About this task: Give back each entry word for word, but drop the images.

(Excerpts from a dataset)

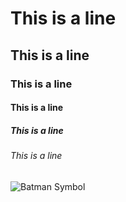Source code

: # This is a line 
## This is a line 
### This is a line 
#### This is a line
##### This is a line
###### This is a line

![Batman Symbol](https://github.com/oliverTwist2/skills-communicate-using-markdown/assets/104382427/f5dd20e1-7c5a-4ae2-bf05-291b65b142f5)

Response for this exercise:
Source code

: # This is a line 
## This is a line 
### This is a line 
#### This is a line
##### This is a line
###### This is a line

![Batman Symbol](https://github.com/oliverTwist2/skills-communicate-using-markdown/assets/104382427/f5dd20e1-7c5a-4ae2-bf05-291b65b142f5)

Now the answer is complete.